Allegan district prepares for worst-case steep student drop in next budget

By: 
Ryan Lewis, Editor

The new budget for Allegan Public Schools accounts for a 55-student loss in enrollment for the 2018-2019 budget.

School board members passed the initial budget June 25. It includes a total of $25,518,733 in spending and $25,535,158 in revenue. If those numbers hold, it would add $16,425 to the district’s fund equity, a measure of how much money the district has saved in the bank at the end of each fiscal year.

District business manager Amy Christman said budgeting that high of an enrollment loss simply represented the trends as represented by spring student count numbers.

“That’s where we were,” she said. “We tend to get a few, and lose some. That 55-students number, I feel confident, is not a ‘we-think-we’re-going-to-lose-these.’ That’s just where we were and the hope is we get additional students.”

As public school districts receive their largest portion of funding on a per-student basis, enrollment drives much of the budgeting.

Superintendent Kevin Harness said, “That budgeting piece is hard to project. We don’t really know until we get to October for the official count. We make an educated guess.”

Recent history shows that playing out in frustrating detail. For last year’s initial budget (2017-18), the district budgeted for flat enrollment, but ended down several students in its blended student count (a calculation based on spring and fall count-days).

Three years ago, for the 2015-16 year, the initial budget accounted for a 35-student loss that turned out to be only approximately 26. Before that, the 2014-15 budget projected a 15-student loss which turned out to be a 34-student loss.

Harness said this past year’s losses did not share a common theme.

“There’s no pattern,” he said. “It’s just a cumulative effect of a lot of smaller numbers. Some move out of state, others move in with grandparents who happen to live in another district. Others drop out.

“We haven’t seen a pattern showing an issue or concern with the district. It’s more of individual circumstances.”

Also on the revenue side of things, federal Title grants were budgeted at lower levels based on estimates that that funding will be cut.

Meanwhile, the district will spend less to match all of those expected losses in funding. Per-pupil state funding also increased by $240 for Allegan.

One reason it can cut costs is that the district had quite a few teacher retirements as well as some resignations.

Christman said that reduced the district’s payroll.

“We had many retirements,” she said. “On average, when 30-plus year teacher leaves, they’re at around $100,000 (in total compensation, including health care). Typically, newer teachers come in lower on the pay scale. We typically average about $40,000 in savings when someone retires.”

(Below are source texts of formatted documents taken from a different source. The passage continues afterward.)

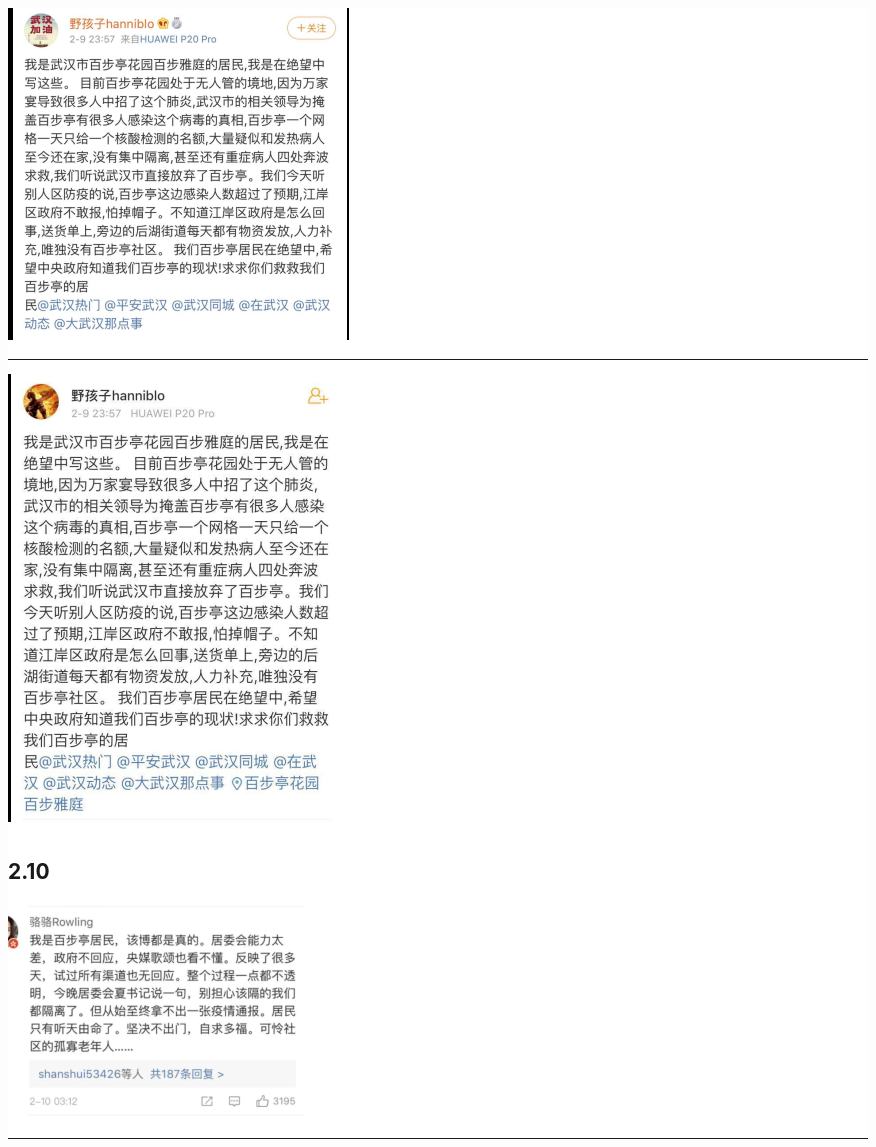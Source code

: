 ![](assets/markdown-img-paste-2020041622551785.png)
<hr>

![](assets/markdown-img-paste-2020041622553388.png)

## 2.10
![](assets/markdown-img-paste-2020041622554441.png)
<hr>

Enough adjustments were made like that to allow the district to hire a new social worker at the elementary level.

“Now we have two full-time social workers who service our four elementaries,” Christman said. “Everything else is budgeted at current levels.”

The district ended last year’s budget with $2,691,330, though that number may change pending the district’s annual financial audit. That means the fund was at 10.4 percent of revenue for the 2017-18 year.

For the new budget (2018-19), the district projects it will end the year with $2,707,755 or 10.6 percent of revenues.

“Our unofficial target is a 10 percent fund equity,” Harness said. “I am proud of the fact that budget-wise we’ve been very successful in maintaining a fund balance while at the same time utilizing all the funds available to maximize programs for students.”

He said in recent years the district had not needed to reduce any sports, and in fact had added some. Two years ago, middle school football returned under school control, as did the bowling program.

“We’re adding middle school swimming this coming year,” he said. “And we haven’t had to reduce fine arts or other programs; we’ve added robotics opportunities.”

More budget help is on the way too with the first year of collecting the voter-approved sinking fund, which should generate approximately $500,000 annually. That revenue won’t even be collected until next February or March.

He said the district did not have big plans right out of the gate for the money.

“It can only be used for very specific things, but we’ve got some (heating, cooling and ventilation) work, some work on the roof and some things with improving security at the buildings like adding additional security cameras, that we’ll be working on first. We’ll also use some of it to pay for computer technology.”